Nell’ottobre 1978 il Consiglio Episcopale Permanente della Conferenza Episcopale Italiana istituì la “Giornata in difesa della vita”, con l’intento di «educare all’accoglienza della vita e di combattere l’aborto e ogni forma di violenza esistente nella società contemporanea», cercando di opporre un argine di difesa della vita nascente contro l’aborto, peccato gravissimo sanzionato dalla scomunica. Nel tempo l’attenzione di questa ricorrenza si è allargata alla cura e alla tutela della vita e il titolo è stato modificato in “Giornata per la vita”, fissata come appuntamento annuale alla prima domenica di febbraio.
La prossima celebrazione (2 febbraio 2020), tematizzata con lo slogan: “Aprite le porte alla vita”, è accompagnata, come di consueto, da un messaggio del Consiglio Episcopale Permanente. Questa Giornata vuole essere l’opportunità per invitare tutti a fermarsi per prendere maggiore consapevolezza della magnifica realtà della vita, della quale non sempre ci si prende la dovuta cura per il fatto che essa scorre e si sviluppa in modo naturale e non ci stupisce più di tanto. Eppure basta un minimo intoppo, anche solo un’improvvisa emicrania, per richiamarci alla fragilità del nostro corpo e all’esigenza di trattare noi stessi con il dovuto riguardo, evitando le forme di trascuratezza che sono premessa per conseguenze, talora irreparabili.
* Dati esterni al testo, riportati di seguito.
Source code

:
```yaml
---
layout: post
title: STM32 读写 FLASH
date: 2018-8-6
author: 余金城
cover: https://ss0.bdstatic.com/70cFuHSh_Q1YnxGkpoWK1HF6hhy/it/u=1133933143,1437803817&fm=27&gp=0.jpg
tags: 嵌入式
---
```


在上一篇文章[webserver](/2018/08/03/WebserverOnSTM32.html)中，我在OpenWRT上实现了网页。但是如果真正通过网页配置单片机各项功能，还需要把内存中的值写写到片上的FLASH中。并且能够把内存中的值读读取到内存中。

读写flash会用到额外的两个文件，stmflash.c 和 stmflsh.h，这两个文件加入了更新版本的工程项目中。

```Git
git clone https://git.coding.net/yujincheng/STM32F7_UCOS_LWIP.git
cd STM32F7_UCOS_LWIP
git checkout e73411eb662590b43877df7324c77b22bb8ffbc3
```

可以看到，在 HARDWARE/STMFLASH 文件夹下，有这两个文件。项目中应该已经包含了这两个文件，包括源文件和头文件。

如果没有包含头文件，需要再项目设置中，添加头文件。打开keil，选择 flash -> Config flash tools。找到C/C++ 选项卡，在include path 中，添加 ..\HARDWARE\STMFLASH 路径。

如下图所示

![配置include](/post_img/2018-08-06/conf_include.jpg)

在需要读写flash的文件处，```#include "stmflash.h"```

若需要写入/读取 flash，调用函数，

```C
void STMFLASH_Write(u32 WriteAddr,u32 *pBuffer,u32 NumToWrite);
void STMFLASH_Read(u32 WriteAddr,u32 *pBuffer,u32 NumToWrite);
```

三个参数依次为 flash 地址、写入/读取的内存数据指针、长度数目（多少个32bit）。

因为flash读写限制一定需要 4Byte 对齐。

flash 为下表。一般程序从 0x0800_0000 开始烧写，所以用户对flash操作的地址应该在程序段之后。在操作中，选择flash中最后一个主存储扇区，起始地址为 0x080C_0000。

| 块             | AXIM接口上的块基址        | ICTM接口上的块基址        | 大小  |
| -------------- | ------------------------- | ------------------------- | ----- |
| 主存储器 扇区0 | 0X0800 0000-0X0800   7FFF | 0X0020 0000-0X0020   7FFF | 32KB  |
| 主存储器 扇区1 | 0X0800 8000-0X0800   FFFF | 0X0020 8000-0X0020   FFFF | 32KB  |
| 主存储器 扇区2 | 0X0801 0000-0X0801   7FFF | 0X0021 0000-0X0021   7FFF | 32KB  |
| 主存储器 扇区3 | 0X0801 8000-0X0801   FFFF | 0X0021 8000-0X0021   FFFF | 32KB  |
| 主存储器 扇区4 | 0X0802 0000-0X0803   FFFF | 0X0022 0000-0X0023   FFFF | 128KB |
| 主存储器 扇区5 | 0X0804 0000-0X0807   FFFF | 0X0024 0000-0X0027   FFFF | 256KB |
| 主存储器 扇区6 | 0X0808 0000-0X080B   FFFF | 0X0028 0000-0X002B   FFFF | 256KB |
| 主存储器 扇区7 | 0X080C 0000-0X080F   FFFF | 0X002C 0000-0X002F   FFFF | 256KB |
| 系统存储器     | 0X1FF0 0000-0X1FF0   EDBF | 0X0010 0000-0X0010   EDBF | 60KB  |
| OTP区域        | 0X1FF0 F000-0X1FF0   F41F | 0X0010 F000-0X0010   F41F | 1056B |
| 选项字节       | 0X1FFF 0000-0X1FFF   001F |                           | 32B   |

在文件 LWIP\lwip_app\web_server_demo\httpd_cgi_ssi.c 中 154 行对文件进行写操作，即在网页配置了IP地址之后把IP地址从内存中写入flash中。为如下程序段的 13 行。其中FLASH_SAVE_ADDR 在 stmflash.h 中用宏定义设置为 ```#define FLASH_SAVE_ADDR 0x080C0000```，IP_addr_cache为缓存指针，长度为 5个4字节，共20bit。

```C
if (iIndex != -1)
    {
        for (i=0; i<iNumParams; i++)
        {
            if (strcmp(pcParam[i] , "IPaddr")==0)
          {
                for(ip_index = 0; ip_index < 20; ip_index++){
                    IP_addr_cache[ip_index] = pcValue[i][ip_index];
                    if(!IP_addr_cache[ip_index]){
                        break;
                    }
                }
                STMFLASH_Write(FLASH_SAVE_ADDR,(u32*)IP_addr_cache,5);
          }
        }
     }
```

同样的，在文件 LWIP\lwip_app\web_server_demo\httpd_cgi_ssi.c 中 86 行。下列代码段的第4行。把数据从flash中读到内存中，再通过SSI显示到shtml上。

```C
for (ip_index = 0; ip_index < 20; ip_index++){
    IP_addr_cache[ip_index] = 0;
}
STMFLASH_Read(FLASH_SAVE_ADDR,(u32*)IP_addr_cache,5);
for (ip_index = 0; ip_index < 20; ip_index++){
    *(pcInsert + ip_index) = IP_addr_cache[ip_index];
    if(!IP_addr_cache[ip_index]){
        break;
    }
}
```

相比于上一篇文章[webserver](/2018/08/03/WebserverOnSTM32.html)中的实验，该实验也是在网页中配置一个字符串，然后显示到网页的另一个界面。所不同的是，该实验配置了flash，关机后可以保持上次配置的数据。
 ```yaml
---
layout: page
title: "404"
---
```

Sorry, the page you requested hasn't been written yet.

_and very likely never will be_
Se poi ci si guarda attorno e si dà ascolto alla cronaca quotidiana, fa senso notare il colpevole e diffuso disprezzo per la vita, dalle forme più assurde di violenza omicida tra le quali ha un posto a sè l’aborto che tanti non considerano soppressione di una vita ma un semplice rimedio a una gravidanza non voluta, agli attentati alla dignità e sicurezza delle persone, particolarmente nelle espressioni gravi e intollerabili degli abusi di minori e persone vulnerabili. Il quadro che presenta la nostra società è davvero sconsolante perchè le offese alla vita non sono solo quelle che attentano alla sfera fisica, ma anche quelle che mortificano la dignità delle persone, impedendo loro di vivere in modo consono e di realizzare le loro più belle e alte aspirazioni.
Ma c’è un altro aspetto che il nostro tempo vive con grande conflittualità e con sorprendente perdita di senso dell’umano e riguarda il tema della solidarietà e della condivisione, connesso con il fenomeno della mobilità e non solo. Da sempre gli uomini sono dei viandanti, nella continua ricerca di quanto può consentire loro un miglior tenore di vita; in una parola alla ricerca della felicità.
Sono molto espressivi e invitano a riflettere i versi finali di un lied di Franz Schubert, intitolato proprio “Il viandante”: «Io vago silenzioso, infelice, / e sempre mi domando sospirando: dove? / E sempre: dove? / Una voce misteriosa mi risponde: / “Lì dove tu non sei, lì c’è la felicità!”».
Proprio questo bisogno inappagato di felicità muove le persone verso un luogo, da taluni solo vagheggiato e mai raggiunto, nel quale trovare finalmente il riposo del corpo e la pace dello spirito. Perchè mortificare e sopprimere questo sogno di felicità? Perchè non si vuole che altri godano degli stessi benefici di chi la felicità l’ha potuta conquistare? Perchè non si tollera che qualcuno intraprenda la medesima ricerca, diventando concorrente pericoloso, magari capace di raggiungere l’obiettivo prima?
In ogni caso siamo di fronte ad atteggiamenti disumani e ingiusti che possono essere contrastati solo con percorsi educativi che risveglino e tengano desto il senso dell’umano e suscitino quella apertura all’altro che la rimpianta civiltà contadina ha vissuto con grande esemplarità e dove il poco di molti era la ricchezza e il benessere diffusi e condivisi da tutti. Infatti, «non è possibile vivere se non riconoscendoci affidati gli uni agli altri»; e ciò in modo particolare per i credenti ai quali non può sfuggire che »il frutto del Vangelo è la fraternità» (dal Messaggio del Consiglio Episcopale Permanente).